What to do: The entries below hold a line with "From current viewpoint" and a line with "## Circuitos digitais". Return those lines and all that lie between them, exactly and only.

Collected data:
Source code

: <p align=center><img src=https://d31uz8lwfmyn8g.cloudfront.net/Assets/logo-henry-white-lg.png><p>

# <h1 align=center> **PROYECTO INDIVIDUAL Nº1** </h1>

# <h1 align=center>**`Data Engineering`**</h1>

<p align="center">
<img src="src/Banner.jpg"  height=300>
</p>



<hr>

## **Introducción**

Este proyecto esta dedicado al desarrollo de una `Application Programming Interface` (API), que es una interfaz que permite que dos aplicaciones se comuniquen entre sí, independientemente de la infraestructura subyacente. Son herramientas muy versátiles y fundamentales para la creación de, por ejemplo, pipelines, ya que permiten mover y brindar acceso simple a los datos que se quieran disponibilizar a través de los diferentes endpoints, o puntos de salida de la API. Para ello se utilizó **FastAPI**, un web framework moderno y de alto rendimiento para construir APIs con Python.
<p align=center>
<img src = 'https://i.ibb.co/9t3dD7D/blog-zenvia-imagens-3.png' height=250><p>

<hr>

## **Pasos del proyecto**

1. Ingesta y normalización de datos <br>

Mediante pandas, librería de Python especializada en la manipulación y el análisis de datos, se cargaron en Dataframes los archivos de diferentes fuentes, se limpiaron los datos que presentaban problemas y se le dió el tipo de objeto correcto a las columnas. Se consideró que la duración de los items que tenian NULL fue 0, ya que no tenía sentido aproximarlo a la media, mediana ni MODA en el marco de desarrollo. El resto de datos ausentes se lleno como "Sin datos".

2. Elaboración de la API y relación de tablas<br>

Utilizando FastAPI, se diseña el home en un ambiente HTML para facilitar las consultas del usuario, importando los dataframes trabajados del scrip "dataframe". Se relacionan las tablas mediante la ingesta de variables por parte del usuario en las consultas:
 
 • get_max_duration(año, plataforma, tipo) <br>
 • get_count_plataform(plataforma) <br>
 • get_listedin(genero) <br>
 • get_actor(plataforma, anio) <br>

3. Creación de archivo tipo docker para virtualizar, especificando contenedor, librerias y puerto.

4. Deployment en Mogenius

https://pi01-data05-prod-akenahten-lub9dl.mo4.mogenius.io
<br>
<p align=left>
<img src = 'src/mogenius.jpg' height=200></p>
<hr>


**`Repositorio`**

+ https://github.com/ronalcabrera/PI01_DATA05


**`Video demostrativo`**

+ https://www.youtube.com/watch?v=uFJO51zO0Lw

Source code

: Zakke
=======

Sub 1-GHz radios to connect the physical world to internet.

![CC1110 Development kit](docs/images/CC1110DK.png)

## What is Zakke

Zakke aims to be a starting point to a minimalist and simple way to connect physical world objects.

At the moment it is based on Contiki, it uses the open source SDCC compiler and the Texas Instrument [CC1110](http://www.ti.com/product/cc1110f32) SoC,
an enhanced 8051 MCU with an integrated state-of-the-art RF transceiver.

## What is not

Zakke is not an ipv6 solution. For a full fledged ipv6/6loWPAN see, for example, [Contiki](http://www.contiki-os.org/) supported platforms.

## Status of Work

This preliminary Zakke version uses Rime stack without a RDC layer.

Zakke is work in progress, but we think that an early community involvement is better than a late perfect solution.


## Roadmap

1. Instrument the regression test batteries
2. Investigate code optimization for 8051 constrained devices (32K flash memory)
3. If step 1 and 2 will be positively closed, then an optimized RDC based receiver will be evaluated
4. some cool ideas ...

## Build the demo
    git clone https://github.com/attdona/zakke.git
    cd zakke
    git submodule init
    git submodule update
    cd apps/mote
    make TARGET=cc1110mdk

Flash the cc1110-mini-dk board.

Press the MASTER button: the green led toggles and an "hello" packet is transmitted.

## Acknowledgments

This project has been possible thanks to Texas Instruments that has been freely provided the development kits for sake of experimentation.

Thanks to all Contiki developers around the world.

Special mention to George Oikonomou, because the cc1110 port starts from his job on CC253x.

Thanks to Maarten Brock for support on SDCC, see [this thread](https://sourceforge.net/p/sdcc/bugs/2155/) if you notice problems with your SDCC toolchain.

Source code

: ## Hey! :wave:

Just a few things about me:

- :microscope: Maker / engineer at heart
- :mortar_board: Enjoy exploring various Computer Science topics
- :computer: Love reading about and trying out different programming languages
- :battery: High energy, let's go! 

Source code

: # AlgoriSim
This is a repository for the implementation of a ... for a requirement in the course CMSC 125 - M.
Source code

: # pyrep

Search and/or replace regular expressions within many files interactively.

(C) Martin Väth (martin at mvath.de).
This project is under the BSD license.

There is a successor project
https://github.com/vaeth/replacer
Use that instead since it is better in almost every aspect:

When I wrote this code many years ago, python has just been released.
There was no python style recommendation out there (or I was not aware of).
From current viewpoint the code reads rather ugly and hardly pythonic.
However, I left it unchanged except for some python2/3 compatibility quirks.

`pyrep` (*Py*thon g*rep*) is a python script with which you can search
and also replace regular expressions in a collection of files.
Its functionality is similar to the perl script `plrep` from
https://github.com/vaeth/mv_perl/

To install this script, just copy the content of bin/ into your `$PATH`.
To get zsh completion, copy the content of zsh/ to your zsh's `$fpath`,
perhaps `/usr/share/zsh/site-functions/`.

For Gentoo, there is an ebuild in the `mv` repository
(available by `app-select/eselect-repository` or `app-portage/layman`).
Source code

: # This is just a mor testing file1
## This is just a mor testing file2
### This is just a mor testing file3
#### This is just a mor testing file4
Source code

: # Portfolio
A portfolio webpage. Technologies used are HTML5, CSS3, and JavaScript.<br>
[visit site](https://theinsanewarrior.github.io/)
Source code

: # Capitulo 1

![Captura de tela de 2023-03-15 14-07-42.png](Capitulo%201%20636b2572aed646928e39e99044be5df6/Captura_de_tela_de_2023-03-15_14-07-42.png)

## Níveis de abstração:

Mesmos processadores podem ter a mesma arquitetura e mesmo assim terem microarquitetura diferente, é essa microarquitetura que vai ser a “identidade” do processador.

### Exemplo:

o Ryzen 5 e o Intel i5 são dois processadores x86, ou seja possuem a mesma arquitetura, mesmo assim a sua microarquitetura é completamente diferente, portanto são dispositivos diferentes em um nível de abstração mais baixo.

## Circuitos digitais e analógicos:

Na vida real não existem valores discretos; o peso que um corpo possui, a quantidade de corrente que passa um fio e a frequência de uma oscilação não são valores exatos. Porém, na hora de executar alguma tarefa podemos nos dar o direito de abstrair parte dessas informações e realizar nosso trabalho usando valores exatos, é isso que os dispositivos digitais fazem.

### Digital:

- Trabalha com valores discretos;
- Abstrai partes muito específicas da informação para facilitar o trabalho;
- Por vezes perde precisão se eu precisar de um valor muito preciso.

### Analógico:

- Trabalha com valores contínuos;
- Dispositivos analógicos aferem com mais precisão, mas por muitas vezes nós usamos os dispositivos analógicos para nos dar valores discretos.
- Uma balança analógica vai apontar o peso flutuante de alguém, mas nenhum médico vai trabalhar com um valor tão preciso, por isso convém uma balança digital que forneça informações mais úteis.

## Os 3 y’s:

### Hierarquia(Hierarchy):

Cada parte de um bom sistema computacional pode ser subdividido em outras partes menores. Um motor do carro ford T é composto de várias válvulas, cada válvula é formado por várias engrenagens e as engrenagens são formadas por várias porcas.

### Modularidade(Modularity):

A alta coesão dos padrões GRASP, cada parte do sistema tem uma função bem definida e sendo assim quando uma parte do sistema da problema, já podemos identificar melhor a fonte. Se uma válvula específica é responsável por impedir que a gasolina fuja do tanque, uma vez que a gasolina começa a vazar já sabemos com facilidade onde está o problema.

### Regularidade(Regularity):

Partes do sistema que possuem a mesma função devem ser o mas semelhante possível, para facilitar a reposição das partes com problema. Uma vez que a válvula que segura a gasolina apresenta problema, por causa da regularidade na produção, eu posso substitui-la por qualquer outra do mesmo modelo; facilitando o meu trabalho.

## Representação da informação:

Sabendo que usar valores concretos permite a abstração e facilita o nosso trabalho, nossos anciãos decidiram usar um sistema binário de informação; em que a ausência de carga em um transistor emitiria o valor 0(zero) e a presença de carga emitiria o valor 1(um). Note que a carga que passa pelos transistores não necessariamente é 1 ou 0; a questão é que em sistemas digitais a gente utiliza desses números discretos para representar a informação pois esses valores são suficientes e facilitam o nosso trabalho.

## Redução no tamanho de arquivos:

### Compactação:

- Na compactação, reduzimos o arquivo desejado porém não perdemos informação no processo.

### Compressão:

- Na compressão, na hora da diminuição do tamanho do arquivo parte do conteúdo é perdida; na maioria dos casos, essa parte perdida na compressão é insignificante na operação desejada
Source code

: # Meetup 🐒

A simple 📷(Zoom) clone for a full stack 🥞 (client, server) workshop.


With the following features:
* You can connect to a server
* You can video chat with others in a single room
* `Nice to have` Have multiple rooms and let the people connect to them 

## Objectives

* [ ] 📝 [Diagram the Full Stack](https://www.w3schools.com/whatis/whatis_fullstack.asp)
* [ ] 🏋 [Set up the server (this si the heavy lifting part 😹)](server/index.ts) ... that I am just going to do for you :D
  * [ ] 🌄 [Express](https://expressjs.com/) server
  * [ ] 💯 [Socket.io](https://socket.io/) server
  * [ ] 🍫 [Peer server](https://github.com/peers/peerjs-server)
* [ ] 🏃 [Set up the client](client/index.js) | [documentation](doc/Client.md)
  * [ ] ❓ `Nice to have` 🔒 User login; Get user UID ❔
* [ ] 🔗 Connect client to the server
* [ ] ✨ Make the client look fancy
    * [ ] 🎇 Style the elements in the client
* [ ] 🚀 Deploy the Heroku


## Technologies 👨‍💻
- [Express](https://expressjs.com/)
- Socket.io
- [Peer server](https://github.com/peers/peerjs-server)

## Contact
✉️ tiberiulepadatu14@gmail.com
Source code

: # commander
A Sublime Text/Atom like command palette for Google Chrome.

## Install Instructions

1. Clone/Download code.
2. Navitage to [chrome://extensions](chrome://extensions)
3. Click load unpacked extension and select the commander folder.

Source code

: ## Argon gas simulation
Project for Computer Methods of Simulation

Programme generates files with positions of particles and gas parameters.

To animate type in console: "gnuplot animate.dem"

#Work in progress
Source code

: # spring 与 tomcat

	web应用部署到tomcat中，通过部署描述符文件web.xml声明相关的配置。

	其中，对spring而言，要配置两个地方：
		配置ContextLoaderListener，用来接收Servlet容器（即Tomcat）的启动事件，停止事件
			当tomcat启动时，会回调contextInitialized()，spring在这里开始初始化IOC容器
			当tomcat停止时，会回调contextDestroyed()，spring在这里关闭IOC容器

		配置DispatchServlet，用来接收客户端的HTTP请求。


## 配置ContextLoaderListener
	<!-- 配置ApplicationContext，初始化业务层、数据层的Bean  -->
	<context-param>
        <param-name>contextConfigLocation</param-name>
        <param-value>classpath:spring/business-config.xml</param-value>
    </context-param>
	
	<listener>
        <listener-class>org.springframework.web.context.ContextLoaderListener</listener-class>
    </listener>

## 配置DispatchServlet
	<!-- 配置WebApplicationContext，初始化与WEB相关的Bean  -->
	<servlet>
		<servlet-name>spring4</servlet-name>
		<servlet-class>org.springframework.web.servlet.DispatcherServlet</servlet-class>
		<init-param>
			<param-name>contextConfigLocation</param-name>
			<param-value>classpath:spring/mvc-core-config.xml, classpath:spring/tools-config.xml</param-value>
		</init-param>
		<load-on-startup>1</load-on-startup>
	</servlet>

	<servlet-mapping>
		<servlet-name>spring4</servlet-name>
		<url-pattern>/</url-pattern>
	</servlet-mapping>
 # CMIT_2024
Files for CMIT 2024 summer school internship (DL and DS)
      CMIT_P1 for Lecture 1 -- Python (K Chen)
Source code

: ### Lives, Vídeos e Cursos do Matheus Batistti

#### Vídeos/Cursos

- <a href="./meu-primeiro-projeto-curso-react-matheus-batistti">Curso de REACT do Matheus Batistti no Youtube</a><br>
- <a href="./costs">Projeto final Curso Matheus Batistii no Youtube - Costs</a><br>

Output of the task:
From current viewpoint the code reads rather ugly and hardly pythonic.
However, I left it unchanged except for some python2/3 compatibility quirks.

`pyrep` (*Py*thon g*rep*) is a python script with which you can search
and also replace regular expressions in a collection of files.
Its functionality is similar to the perl script `plrep` from
https://github.com/vaeth/mv_perl/

To install this script, just copy the content of bin/ into your `$PATH`.
To get zsh completion, copy the content of zsh/ to your zsh's `$fpath`,
perhaps `/usr/share/zsh/site-functions/`.

For Gentoo, there is an ebuild in the `mv` repository
(available by `app-select/eselect-repository` or `app-portage/layman`).
Source code

: # This is just a mor testing file1
## This is just a mor testing file2
### This is just a mor testing file3
#### This is just a mor testing file4
Source code

: # Portfolio
A portfolio webpage. Technologies used are HTML5, CSS3, and JavaScript.<br>
[visit site](https://theinsanewarrior.github.io/)
Source code

: # Capitulo 1

![Captura de tela de 2023-03-15 14-07-42.png](Capitulo%201%20636b2572aed646928e39e99044be5df6/Captura_de_tela_de_2023-03-15_14-07-42.png)

## Níveis de abstração:

Mesmos processadores podem ter a mesma arquitetura e mesmo assim terem microarquitetura diferente, é essa microarquitetura que vai ser a “identidade” do processador.

### Exemplo:

o Ryzen 5 e o Intel i5 são dois processadores x86, ou seja possuem a mesma arquitetura, mesmo assim a sua microarquitetura é completamente diferente, portanto são dispositivos diferentes em um nível de abstração mais baixo.

## Circuitos digitais e analógicos:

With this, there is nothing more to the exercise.